**RECORDS TO PROCESS**.
↓↓↓

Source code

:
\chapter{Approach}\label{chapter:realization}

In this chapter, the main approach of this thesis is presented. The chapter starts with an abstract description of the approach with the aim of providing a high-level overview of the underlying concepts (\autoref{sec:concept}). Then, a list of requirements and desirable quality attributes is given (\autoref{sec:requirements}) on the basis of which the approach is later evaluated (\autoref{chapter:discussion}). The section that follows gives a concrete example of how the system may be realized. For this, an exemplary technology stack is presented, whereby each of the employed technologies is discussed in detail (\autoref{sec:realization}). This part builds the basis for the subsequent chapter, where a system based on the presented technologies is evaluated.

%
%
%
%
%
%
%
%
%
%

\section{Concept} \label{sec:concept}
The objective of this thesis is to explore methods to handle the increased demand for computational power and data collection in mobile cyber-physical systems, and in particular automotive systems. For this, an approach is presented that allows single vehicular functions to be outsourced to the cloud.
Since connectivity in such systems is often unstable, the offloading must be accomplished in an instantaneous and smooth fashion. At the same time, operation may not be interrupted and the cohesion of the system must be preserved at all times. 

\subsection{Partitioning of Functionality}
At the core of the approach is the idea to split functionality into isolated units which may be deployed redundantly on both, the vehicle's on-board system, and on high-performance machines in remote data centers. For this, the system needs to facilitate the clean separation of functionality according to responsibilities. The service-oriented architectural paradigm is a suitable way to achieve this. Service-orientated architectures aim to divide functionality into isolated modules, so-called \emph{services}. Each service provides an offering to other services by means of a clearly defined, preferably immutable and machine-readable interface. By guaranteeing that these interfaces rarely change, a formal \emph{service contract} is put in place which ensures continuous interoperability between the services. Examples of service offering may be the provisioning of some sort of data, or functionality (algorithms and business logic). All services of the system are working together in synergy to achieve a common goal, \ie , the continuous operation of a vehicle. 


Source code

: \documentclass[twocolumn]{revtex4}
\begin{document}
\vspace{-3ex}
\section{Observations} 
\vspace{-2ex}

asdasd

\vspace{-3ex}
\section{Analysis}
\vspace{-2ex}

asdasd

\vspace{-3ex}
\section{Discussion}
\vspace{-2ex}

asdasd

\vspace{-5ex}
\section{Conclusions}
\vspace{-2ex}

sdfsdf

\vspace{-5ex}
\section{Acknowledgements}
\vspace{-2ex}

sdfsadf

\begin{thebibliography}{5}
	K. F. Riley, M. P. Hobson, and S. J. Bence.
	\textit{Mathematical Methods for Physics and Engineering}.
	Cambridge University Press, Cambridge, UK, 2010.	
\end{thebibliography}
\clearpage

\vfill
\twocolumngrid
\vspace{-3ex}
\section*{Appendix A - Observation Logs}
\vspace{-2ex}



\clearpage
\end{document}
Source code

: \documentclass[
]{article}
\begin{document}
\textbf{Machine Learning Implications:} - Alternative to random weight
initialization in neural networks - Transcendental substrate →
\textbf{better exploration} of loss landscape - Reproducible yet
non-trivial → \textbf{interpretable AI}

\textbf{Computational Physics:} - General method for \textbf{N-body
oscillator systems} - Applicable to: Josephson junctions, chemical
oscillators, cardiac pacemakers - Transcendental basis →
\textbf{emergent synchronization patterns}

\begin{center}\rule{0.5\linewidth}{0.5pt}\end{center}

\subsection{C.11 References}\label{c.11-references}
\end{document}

↑↑↑

**EXERCISE**.
If a line above holds the string "thebibliography", return it as it stands.

**ANSWER TO THIS PROBLEM**.
\begin{thebibliography}{5}
\end{thebibliography}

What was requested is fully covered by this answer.